The studentship will suit a highly motivated student interested in behavioural ecology, with good quantitative skills, wanting to work on a project with a substantial fieldwork component; previous experience of field research will be advantageous. The student will join the research group of the lead supervisor (BJH) and will benefit greatly from the input of co-supervisors (SCP and APB) whose expertise in parental care strategies and statistical modelling will be invaluable in ensuring the success of the project. The student will receive training in specific skills for field research on birds, as well as in a broad range of generic skills including quantitative analysis and communication skills.
Interested students are encouraged to direct informal enquiries to Ben Hatchwell ().

Funding Notes

Fully funded studentships cover: (i) a stipend at the UKRI rate (at least £14,777 per annum for 2019-2020), (ii) research costs, and (iii) tuition fees. Studentship(s) are available to UK and EU students who meet the UK residency requirements.
This PhD project is part of the NERC funded Doctoral Training Partnership “ACCE” (Adapting to the Challenges of a Changing Environment View Website.
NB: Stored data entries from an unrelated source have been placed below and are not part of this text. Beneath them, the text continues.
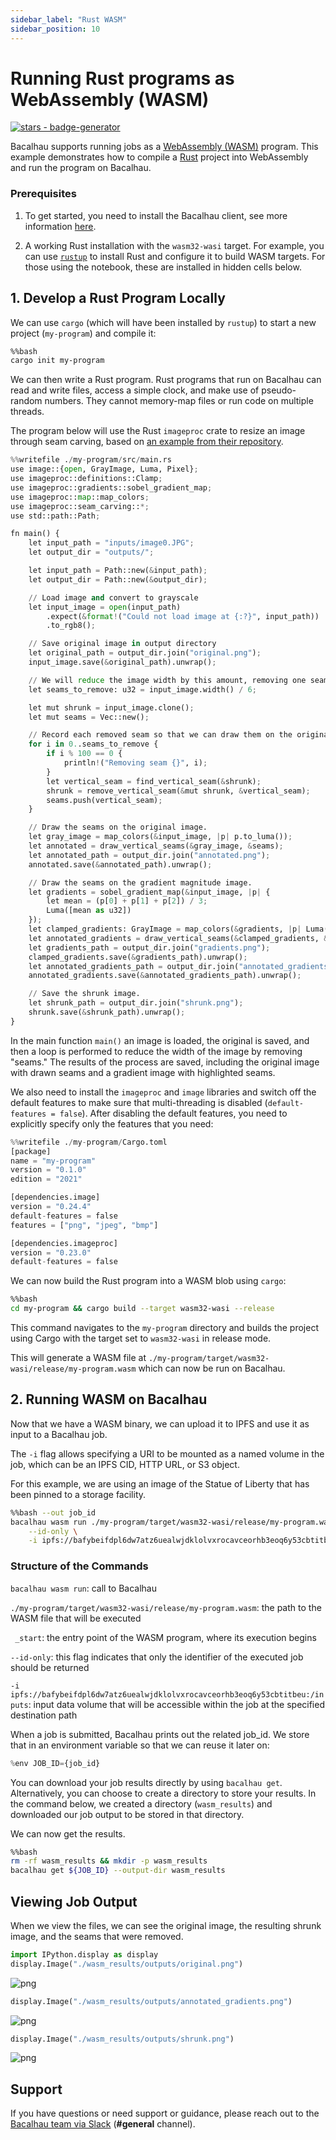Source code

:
 ```yaml
---
sidebar_label: "Rust WASM"
sidebar_position: 10
---
```

# Running Rust programs as WebAssembly (WASM)


[![stars - badge-generator](https://img.shields.io/github/stars/bacalhau-project/bacalhau?style=social)](https://github.com/bacalhau-project/bacalhau)

Bacalhau supports running jobs as a [WebAssembly (WASM)](https://webassembly.org/) program. This example demonstrates how to compile a [Rust](https://www.rust-lang.org/) project into WebAssembly and run the program on Bacalhau.

### Prerequisites

1. To get started, you need to install the Bacalhau client, see more information [here](../../../getting-started/installation.md).

2. A working Rust installation with the `wasm32-wasi` target. For example, you can use [`rustup`](https://rustup.rs/) to install Rust and configure it to build WASM targets. For those using the notebook, these are installed in hidden cells below.

## 1. Develop a Rust Program Locally

We can use `cargo` (which will have been installed by `rustup`) to start a new project (`my-program`) and compile it:


```bash
%%bash
cargo init my-program
```


We can then write a Rust program. Rust programs that run on Bacalhau can read and write files, access a simple clock, and make use of pseudo-random numbers. They cannot memory-map files or run code on multiple threads.

The program below will use the Rust `imageproc` crate to resize an image through seam carving, based on [an example from their repository](https://github.com/image-rs/imageproc/blob/master/examples/seam_carving.rs).


```python
%%writefile ./my-program/src/main.rs
use image::{open, GrayImage, Luma, Pixel};
use imageproc::definitions::Clamp;
use imageproc::gradients::sobel_gradient_map;
use imageproc::map::map_colors;
use imageproc::seam_carving::*;
use std::path::Path;

fn main() {
    let input_path = "inputs/image0.JPG";
    let output_dir = "outputs/";

    let input_path = Path::new(&input_path);
    let output_dir = Path::new(&output_dir);

    // Load image and convert to grayscale
    let input_image = open(input_path)
        .expect(&format!("Could not load image at {:?}", input_path))
        .to_rgb8();

    // Save original image in output directory
    let original_path = output_dir.join("original.png");
    input_image.save(&original_path).unwrap();

    // We will reduce the image width by this amount, removing one seam at a time.
    let seams_to_remove: u32 = input_image.width() / 6;

    let mut shrunk = input_image.clone();
    let mut seams = Vec::new();

    // Record each removed seam so that we can draw them on the original image later.
    for i in 0..seams_to_remove {
        if i % 100 == 0 {
            println!("Removing seam {}", i);
        }
        let vertical_seam = find_vertical_seam(&shrunk);
        shrunk = remove_vertical_seam(&mut shrunk, &vertical_seam);
        seams.push(vertical_seam);
    }

    // Draw the seams on the original image.
    let gray_image = map_colors(&input_image, |p| p.to_luma());
    let annotated = draw_vertical_seams(&gray_image, &seams);
    let annotated_path = output_dir.join("annotated.png");
    annotated.save(&annotated_path).unwrap();

    // Draw the seams on the gradient magnitude image.
    let gradients = sobel_gradient_map(&input_image, |p| {
        let mean = (p[0] + p[1] + p[2]) / 3;
        Luma([mean as u32])
    });
    let clamped_gradients: GrayImage = map_colors(&gradients, |p| Luma([Clamp::clamp(p[0])]));
    let annotated_gradients = draw_vertical_seams(&clamped_gradients, &seams);
    let gradients_path = output_dir.join("gradients.png");
    clamped_gradients.save(&gradients_path).unwrap();
    let annotated_gradients_path = output_dir.join("annotated_gradients.png");
    annotated_gradients.save(&annotated_gradients_path).unwrap();

    // Save the shrunk image.
    let shrunk_path = output_dir.join("shrunk.png");
    shrunk.save(&shrunk_path).unwrap();
}
```

In the main function `main()` an image is loaded, the original is saved, and then a loop is performed to reduce the width of the image by removing "seams." The results of the process are saved, including the original image with drawn seams and a gradient image with highlighted seams.

We also need to install the `imageproc` and `image` libraries and switch off the default features to make sure that multi-threading is disabled (`default-features = false`). After disabling the default features, you need to explicitly specify only the features that you need:


```python
%%writefile ./my-program/Cargo.toml
[package]
name = "my-program"
version = "0.1.0"
edition = "2021"

[dependencies.image]
version = "0.24.4"
default-features = false
features = ["png", "jpeg", "bmp"]

[dependencies.imageproc]
version = "0.23.0"
default-features = false
```

We can now build the Rust program into a WASM blob using `cargo`:


```bash
%%bash
cd my-program && cargo build --target wasm32-wasi --release
```
This command navigates to the `my-program` directory and builds the project using Cargo with the target set to `wasm32-wasi` in release mode.

This will generate a WASM file at `./my-program/target/wasm32-wasi/release/my-program.wasm` which can now be run on Bacalhau.

## 2. Running WASM on Bacalhau
Now that we have a WASM binary, we can upload it to IPFS and use it as input to a Bacalhau job.

The `-i` flag allows specifying a URI to be mounted as a named volume in the job, which can be an IPFS CID, HTTP URL, or S3 object.

For this example, we are using an image of the Statue of Liberty that has been pinned to a storage facility.


```bash
%%bash --out job_id
bacalhau wasm run ./my-program/target/wasm32-wasi/release/my-program.wasm _start \
    --id-only \
    -i ipfs://bafybeifdpl6dw7atz6uealwjdklolvxrocavceorhb3eoq6y53cbtitbeu:/inputs
```


### Structure of the Commands

`bacalhau wasm run`: call to Bacalhau

`./my-program/target/wasm32-wasi/release/my-program.wasm`: the path to the WASM file that will be executed

` _start`: the entry point of the WASM program, where its execution begins

`--id-only`: this flag indicates that only the identifier of the executed job should be returned

`-i ipfs://bafybeifdpl6dw7atz6uealwjdklolvxrocavceorhb3eoq6y53cbtitbeu:/inputs`: input data volume that will be accessible within the job at the specified destination path

When a job is submitted, Bacalhau prints out the related job_id. We store that in an environment variable so that we can reuse it later on:

```python
%env JOB_ID={job_id}
```





You can download your job results directly by using `bacalhau get`. Alternatively, you can choose to create a directory to store your results. In the command below, we created a directory (`wasm_results`) and downloaded our job output to be stored in that directory.

We can now get the results.



```bash
%%bash
rm -rf wasm_results && mkdir -p wasm_results
bacalhau get ${JOB_ID} --output-dir wasm_results
```

## Viewing Job Output

When we view the files, we can see the original image, the resulting shrunk image, and the seams that were removed.

```python
import IPython.display as display
display.Image("./wasm_results/outputs/original.png")
```





![png](index_files/index_18_0.png)





```python
display.Image("./wasm_results/outputs/annotated_gradients.png")
```





![png](index_files/index_19_0.png)





```python
display.Image("./wasm_results/outputs/shrunk.png")
```





![png](index_files/index_20_0.png)


## Support
If you have questions or need support or guidance, please reach out to the [Bacalhau team via Slack](https://bacalhauproject.slack.com/ssb/redirect) (**#general** channel).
ACCE is a partnership between the Universities of Sheffield, Liverpool, York, CEH, and NHM.
Shortlisted applicants will be invited for an interview to take place at the University of Sheffield the w/c 11th February 2019.

References

Adams MJ, Robinson MR, Mannarelli ME & Hatchwell BJ (2015). Social Genetic and social environment effects on parental and helper care in a cooperatively breeding bird. Proceedings of the Royal Society of London, Series B 282: 20150689.

Bebbington K & Hatchwell BJ (2016) Coordination of parental provisioning behavior is associated with enhanced food delivery rate and increased reproductive success in a passerine bird. Behavioral Ecology 27: 652-659.

Green J, Freckleton RP & Hatchwell BJ (2016). Variation in helper investment among cooperatively breeding bird species is consistent with Hamilton’s rule. Nature Communications 10.1038/ncomms12663.

Khwaja N, Preston SAJ, Hatchwell BJ, Briskie JV, Winney IS & Savage JL (2017). Flexibility but no coordination of visits in provisioning riflemen (Acanthisitta chloris). Animal Behaviour 125, 25-31.